Saturday, July 08, 2006

Wanted: Simple and Genuine

Last week I quietly slipped over the keynote threshold marking 40 years of life. I find there are lots of interesting things going through my mind, searching for new meaning, etc. Among the tangled threads of thought and emotion is a pretty big desire for a back-to-basics approach to living that permeates a lot of areas of my existence.

Take software architecture for example. For years I worked to grow my technical skills and amass expertise in several complex framework systems. I can now integrate these frameworks like smashing planets together. Great fun...and totally useless. After more than 10 years of reaching ever higher technically I've now come to the thoughtful conclusion that 80% of it is unnecessary. What benefit is there in having an application that "only has 10 lines of code" if you also have to master a complex framework with hundreds of lines of configuration? No thanks. A simple approach that I can hand to someone else and they immediately understand how it works--that's a good system.
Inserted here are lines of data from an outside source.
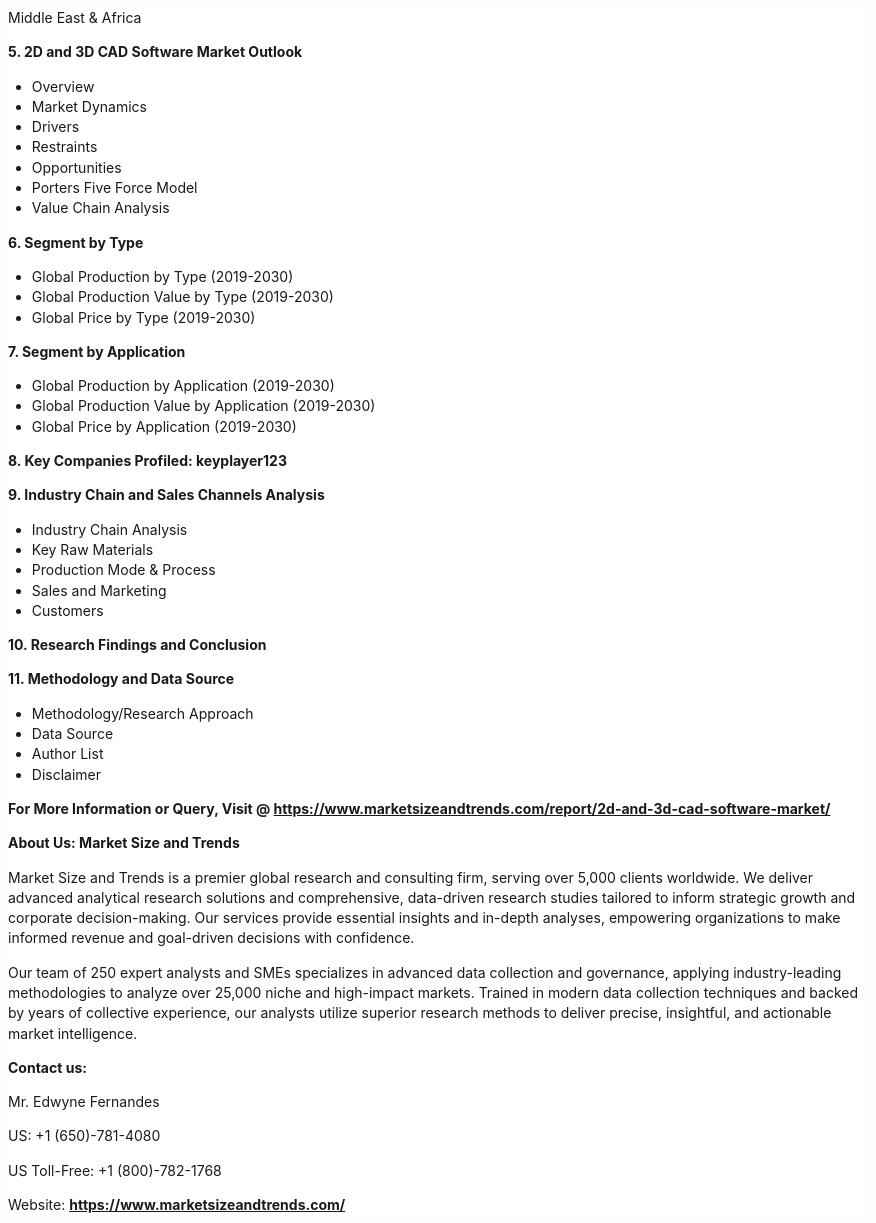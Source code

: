 Middle East &amp; Africa</li></ul><p><strong>5. 2D and 3D CAD Software Market Outlook</strong></p><ul><li>Overview</li><li>Market Dynamics</li><li>Drivers</li><li>Restraints</li><li>Opportunities</li><li>Porters Five Force Model</li><li>Value Chain Analysis&nbsp;</li></ul><p><strong>6. Segment by Type</strong></p><ul><li>Global Production by Type (2019-2030)</li><li>Global Production Value by Type (2019-2030)</li><li>Global Price by Type (2019-2030)</li></ul><p><strong>7. Segment by Application</strong></p><ul><li>Global Production by Application (2019-2030)</li><li>Global Production Value by Application (2019-2030)</li><li>Global Price by Application (2019-2030)</li></ul><p><strong>8. Key Companies Profiled: keyplayer123</strong></p><p><strong>9. Industry Chain and Sales Channels Analysis</strong></p><ul><li>Industry Chain Analysis</li><li>Key Raw Materials</li><li>Production Mode &amp; Process</li><li>Sales and Marketing</li><li>Customers</li></ul><p><strong>10. Research Findings and Conclusion</strong></p><p><strong>11. Methodology and Data Source</strong></p><ul><li>Methodology/Research Approach</li><li>Data Source</li><li>Author List</li><li>Disclaimer</li></ul></p><p><strong>For More Information or Query, Visit @ <a href="https://www.marketsizeandtrends.com/report/2d-and-3d-cad-software-market/">https://www.marketsizeandtrends.com/report/2d-and-3d-cad-software-market/</a></strong></p><p><strong>About Us: Market Size and Trends</strong></p><p>Market Size and Trends is a premier global research and consulting firm, serving over 5,000 clients worldwide. We deliver advanced analytical research solutions and comprehensive, data-driven research studies tailored to inform strategic growth and corporate decision-making. Our services provide essential insights and in-depth analyses, empowering organizations to make informed revenue and goal-driven decisions with confidence.</p><p>Our team of 250 expert analysts and SMEs specializes in advanced data collection and governance, applying industry-leading methodologies to analyze over 25,000 niche and high-impact markets. Trained in modern data collection techniques and backed by years of collective experience, our analysts utilize superior research methods to deliver precise, insightful, and actionable market intelligence.</p><p><strong>Contact us:</strong></p><p>Mr. Edwyne Fernandes</p><p>US: +1 (650)-781-4080</p><p>US Toll-Free: +1 (800)-782-1768</p><p>Website: <strong><a href="https://www.marketsizeandtrends.com/">https://www.marketsizeandtrends.com/</a></strong></p>
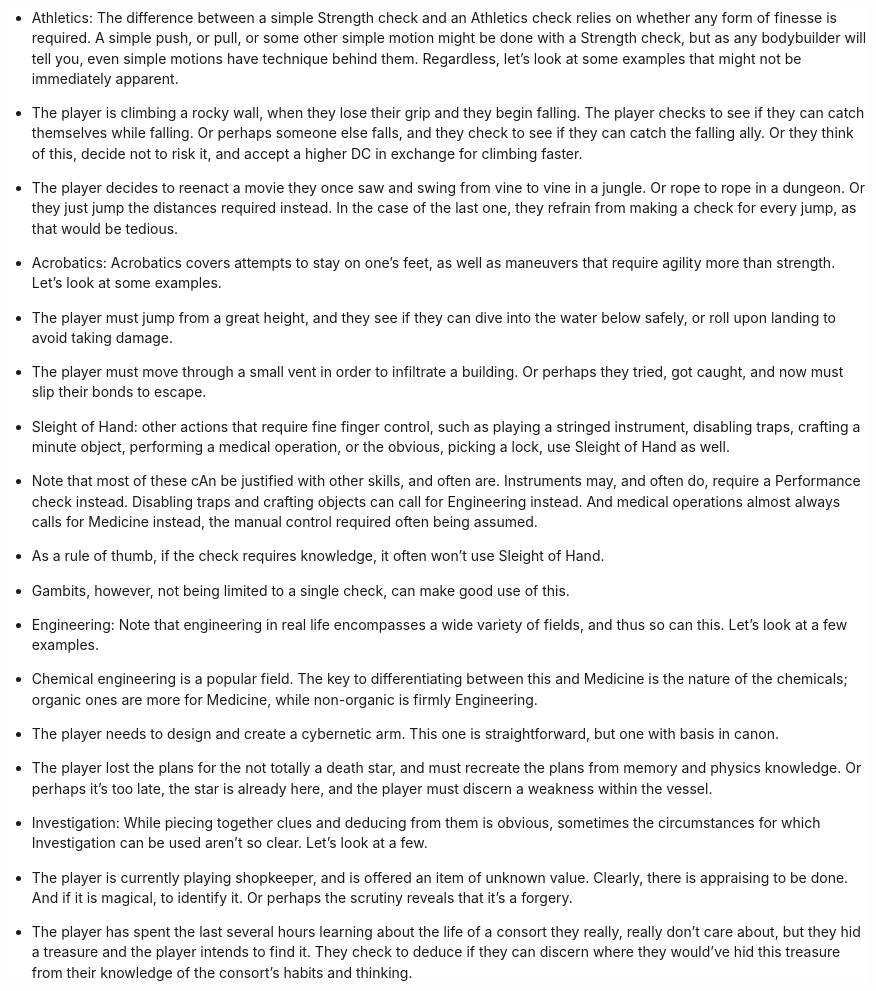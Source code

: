 - Athletics: The difference between a simple Strength check and an Athletics check relies on whether any form of finesse is required. A simple push, or pull, or some other simple motion might be done with a Strength check, but as any bodybuilder will tell you, even simple motions have technique behind them. Regardless, let’s look at some examples that might not be immediately apparent.

- The player is climbing a rocky wall, when they lose their grip and they begin falling. The player checks to see if they can catch themselves while falling. Or perhaps someone else falls, and they check to see if they can catch the falling ally. Or they think of this, decide not to risk it, and accept a higher DC in exchange for climbing faster.

- The player decides to reenact a movie they once saw and swing from vine to vine in a jungle. Or rope to rope in a dungeon. Or they just jump the distances required instead. In the case of the last one, they refrain from making a check for every jump, as that would be tedious.

- Acrobatics: Acrobatics covers attempts to stay on one’s feet, as well as maneuvers that require agility more than strength. Let’s look at some examples.

- The player must jump from a great height, and they see if they can dive into the water below safely, or roll upon landing to avoid taking damage.
- The player must move through a small vent in order to infiltrate a building. Or perhaps they tried, got caught, and now must slip their bonds to escape.

- Sleight of Hand: other actions that require fine finger control, such as playing a stringed instrument, disabling traps, crafting a minute object, performing a medical operation, or the obvious, picking a lock, use Sleight of Hand as well.

- Note that most of these cAn be justified with other skills, and often are. Instruments may, and often do, require a Performance check instead. Disabling traps and crafting objects can call for Engineering instead. And medical operations almost always calls for Medicine instead, the manual control required often being assumed.
- As a rule of thumb, if the check requires knowledge, it often won’t use Sleight of Hand.

- Gambits, however, not being limited to a single check, can make good use of this.

- Engineering: Note that engineering in real life encompasses a wide variety of fields, and thus so can this. Let’s look at a few examples.

- Chemical engineering is a popular field. The key to differentiating between this and Medicine is the nature of the chemicals; organic ones are more for Medicine, while non-organic is firmly Engineering.
- The player needs to design and create a cybernetic arm. This one is straightforward, but one with basis in canon.
- The player lost the plans for the not totally a death star, and must recreate the plans from memory and physics knowledge. Or perhaps it’s too late, the star is already here, and the player must discern a weakness within the vessel.

- Investigation: While piecing together clues and deducing from them is obvious, sometimes the circumstances for which Investigation can be used aren’t so clear. Let’s look at a few.

- The player is currently playing shopkeeper, and is offered an item of unknown value. Clearly, there is appraising to be done. And if it is magical, to identify it. Or perhaps the scrutiny reveals that it’s a forgery.
- The player has spent the last several hours learning about the life of a consort they really, really don’t care about, but they hid a treasure and the player intends to find it. They check to deduce if they can discern where they would’ve hid this treasure from their knowledge of the consort’s habits and thinking.
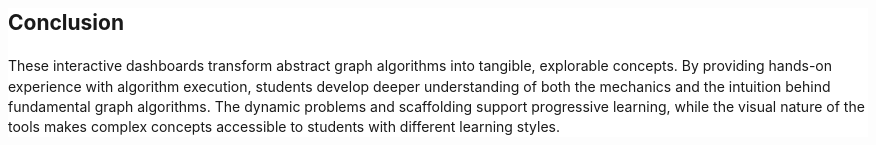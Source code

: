 ## Conclusion

These interactive dashboards transform abstract graph algorithms into tangible, explorable concepts. By providing hands-on experience with algorithm execution, students develop deeper understanding of both the mechanics and the intuition behind fundamental graph algorithms. The dynamic problems and scaffolding support progressive learning, while the visual nature of the tools makes complex concepts accessible to students with different learning styles.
I've also developed an itch for a classic car. A BMW 2002 tii to be specific. I like my newer cars but they lack soul. Its like they are all extruded from some tube of plastic somewhere and the whole system would come to a halt if one of the electronic bits conked out. The 2002 is a machine through and through. The only thing remotely electronic is the radio. Yep--roll-up windows, no electronics in the engine, and manually adjusted seats. Chrome bumpers! Everything clearly bolts together unlike new cars that try to hide every connector furthering the illusion that somehow these new cars simply sprang into being from a single lump of plastic and alloy. Not the 2002--someone had to build it bolt by bolt. I can't explain why, but that speaks to me.

Here's a guy who restored an old 2002 over a period of years. Gorgeous work, but why would someone go to all that trouble? I think I understand. Its a quest to have something genuine. There aren't that many genuine things in the world but when you find one they ring true. Think of a Harley Davidson, Airstream trailer, or an iPod for that matter. Genuine things aren't pretending or striving to be something else--they are what they are. They are things that will stand the test of time and be just as cool 25 years from now as they are today. I think the fact that it took this guy several years, and probably a good chunk of cash, only added to the value of the exercise. He was reclaiming something.

As I turn 40 I'm looking to recapture the simple--the genuine. My hope is that these things become an externalization of an inward quest to become more simple and genuine myself.